Thankfully, it was not so. Zipper was greeted warmly by everyone, like she always is, and like Buttons was every time we brought him in. Bringing her back, getting her to sit still on the scale, humoring her as she anxiously paced the room, it all helped me focus on her, instead of what our last visit had been.

The vet came in, and acknowledged Buttons' passing. It surprised me, honestly. They must have hundreds of animals coming through those doors, but he remembered my sweet little boy. I never want to assume that my dogs are remembered, because I don't want to press that expectation on hardworking individuals who have so many pets come and go. But he mentioned receiving our thank you card, and that the whole office so greatly appreciated it. He said that people can so easily forget that the vets have a connection to our animals as well.
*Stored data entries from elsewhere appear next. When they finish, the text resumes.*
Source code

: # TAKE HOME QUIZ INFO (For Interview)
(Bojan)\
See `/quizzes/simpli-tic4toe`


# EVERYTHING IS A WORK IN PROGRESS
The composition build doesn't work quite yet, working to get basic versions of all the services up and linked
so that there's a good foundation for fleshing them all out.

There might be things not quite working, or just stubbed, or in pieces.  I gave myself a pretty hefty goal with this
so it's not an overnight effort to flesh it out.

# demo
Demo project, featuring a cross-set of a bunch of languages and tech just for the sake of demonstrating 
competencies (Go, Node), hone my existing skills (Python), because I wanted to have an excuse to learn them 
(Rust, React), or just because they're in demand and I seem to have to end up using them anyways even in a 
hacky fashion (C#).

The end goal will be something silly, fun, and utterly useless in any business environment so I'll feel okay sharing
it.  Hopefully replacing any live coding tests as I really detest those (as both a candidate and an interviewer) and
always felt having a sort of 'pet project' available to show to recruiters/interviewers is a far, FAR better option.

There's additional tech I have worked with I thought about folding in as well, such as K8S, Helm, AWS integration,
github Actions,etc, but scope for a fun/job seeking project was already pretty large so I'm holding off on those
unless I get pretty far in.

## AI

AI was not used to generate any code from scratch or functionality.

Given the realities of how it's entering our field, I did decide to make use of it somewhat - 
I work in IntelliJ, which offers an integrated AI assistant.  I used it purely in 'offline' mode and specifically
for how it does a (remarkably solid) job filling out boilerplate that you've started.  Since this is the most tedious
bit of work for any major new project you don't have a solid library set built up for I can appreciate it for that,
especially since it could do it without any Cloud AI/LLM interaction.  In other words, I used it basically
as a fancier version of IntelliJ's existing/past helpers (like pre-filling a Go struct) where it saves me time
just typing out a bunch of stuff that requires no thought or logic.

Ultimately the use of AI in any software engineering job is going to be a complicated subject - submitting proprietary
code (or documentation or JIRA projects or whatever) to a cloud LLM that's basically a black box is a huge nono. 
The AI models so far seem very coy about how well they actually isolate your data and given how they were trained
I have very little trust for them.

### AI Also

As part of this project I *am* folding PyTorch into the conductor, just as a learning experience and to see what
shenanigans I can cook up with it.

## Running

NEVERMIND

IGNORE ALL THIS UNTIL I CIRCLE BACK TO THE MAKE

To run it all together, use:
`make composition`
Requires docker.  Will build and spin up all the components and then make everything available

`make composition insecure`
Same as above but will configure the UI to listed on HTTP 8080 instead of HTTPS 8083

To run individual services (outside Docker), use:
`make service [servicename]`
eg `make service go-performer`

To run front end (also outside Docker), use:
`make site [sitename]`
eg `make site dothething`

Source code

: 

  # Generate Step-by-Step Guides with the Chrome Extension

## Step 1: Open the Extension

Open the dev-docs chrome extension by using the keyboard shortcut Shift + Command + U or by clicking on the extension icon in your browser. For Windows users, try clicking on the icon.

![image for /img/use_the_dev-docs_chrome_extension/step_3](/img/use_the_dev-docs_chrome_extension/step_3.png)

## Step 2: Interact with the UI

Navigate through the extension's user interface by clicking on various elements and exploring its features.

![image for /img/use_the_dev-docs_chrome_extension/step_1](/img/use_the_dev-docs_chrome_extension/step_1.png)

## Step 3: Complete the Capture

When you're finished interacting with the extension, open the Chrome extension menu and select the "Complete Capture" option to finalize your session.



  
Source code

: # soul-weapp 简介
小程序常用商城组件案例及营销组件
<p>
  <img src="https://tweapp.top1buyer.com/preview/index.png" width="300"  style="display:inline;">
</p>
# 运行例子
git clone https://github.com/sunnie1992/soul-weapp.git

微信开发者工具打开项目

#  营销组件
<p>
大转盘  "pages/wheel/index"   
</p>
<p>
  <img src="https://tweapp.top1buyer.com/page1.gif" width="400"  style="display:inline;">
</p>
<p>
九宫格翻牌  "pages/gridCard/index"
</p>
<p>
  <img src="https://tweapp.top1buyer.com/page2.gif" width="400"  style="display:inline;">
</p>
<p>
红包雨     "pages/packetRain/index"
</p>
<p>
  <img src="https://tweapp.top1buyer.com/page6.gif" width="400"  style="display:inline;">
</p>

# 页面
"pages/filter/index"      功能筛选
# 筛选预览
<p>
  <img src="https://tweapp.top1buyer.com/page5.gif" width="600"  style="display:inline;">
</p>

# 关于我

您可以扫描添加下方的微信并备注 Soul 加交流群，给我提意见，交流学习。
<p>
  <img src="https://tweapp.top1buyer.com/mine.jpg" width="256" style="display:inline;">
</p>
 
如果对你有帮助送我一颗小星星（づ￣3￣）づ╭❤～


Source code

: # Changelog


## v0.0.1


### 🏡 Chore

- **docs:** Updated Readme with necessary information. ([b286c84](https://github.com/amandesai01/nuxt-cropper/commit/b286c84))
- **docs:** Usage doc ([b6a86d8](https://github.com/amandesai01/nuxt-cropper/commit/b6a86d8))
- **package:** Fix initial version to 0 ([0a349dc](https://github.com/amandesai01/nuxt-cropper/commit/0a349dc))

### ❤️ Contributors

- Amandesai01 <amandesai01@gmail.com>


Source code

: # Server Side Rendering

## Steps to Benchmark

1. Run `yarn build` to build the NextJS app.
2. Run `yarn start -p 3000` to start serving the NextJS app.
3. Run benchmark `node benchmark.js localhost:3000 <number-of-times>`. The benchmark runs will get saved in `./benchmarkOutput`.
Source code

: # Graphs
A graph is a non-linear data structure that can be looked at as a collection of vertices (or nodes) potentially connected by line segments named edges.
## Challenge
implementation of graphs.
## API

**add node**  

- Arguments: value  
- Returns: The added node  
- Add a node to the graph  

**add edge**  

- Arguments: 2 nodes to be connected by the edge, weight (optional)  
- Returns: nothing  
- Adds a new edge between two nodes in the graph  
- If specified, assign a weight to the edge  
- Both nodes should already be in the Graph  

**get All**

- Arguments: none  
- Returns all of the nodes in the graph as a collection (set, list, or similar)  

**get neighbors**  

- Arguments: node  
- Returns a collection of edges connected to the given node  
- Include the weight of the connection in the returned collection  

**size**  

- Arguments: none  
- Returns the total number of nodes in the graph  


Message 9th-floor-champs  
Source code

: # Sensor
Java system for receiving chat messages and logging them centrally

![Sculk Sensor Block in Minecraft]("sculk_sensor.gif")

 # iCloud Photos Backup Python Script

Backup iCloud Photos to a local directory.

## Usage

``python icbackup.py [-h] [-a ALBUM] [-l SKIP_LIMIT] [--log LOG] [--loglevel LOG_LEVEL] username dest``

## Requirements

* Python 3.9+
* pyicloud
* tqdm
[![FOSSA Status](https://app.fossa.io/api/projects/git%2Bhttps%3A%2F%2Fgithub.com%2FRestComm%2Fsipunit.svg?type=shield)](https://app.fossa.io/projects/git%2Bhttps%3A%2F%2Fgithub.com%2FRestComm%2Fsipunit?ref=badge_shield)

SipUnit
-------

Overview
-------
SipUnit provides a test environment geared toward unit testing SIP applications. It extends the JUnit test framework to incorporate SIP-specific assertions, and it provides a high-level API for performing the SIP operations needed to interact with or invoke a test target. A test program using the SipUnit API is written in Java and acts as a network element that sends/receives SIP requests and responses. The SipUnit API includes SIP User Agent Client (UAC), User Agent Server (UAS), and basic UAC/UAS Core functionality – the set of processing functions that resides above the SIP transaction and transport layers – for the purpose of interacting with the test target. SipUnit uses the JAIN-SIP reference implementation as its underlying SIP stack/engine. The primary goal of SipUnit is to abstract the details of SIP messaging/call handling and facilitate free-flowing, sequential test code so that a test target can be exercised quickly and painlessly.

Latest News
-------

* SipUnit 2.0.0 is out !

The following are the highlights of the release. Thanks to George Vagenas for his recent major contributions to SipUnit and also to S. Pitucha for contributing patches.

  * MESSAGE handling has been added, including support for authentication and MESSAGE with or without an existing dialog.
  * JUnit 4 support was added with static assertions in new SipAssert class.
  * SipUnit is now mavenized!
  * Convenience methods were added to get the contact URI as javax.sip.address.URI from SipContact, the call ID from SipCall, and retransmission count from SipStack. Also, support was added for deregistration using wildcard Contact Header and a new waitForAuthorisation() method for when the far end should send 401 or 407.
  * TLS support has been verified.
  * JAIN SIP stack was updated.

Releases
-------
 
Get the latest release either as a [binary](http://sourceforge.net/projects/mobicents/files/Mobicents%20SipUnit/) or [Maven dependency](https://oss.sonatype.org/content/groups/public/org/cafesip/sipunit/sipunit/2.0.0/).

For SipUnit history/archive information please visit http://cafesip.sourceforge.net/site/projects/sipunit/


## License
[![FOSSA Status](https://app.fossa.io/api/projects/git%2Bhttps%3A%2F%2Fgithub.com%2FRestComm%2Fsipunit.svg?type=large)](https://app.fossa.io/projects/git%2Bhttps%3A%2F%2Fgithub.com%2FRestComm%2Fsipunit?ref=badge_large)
And surely they must. The reason we go to our vet is because we like our experience, and trust them with Zipper, trusted them with Buttons. That kind of trust doesn't come from treating them like machines to be fixed. It comes with truly loving them. I knew, when Buttons was in my arms for the last time, that while it was infinitely painful for us, it was far from easy for the vet as well. I am glad that I had the good mind to share our thanks with those who truly did care for Buttons, who continue to care for Zipper.

Zipper is a little overweight, and needs her teeth cleaned. She got a rabies shot, and a little blood work done, which has already come back clean. It is an amazing relief for me, for us. And now I know that it must be nice for the vet as well - to be able to see our animals at times when sickness, misfortune or death are not close at hand. For if they care for our animals but a fraction of how we do, think of how many little loves come through their doors each day, and how many they must say good-bye to.

It's been nearly four months now. I try to remember him every day, and most of the time, it doesn't involve me crying. Tonight is a night for tears. I miss you, baby boy.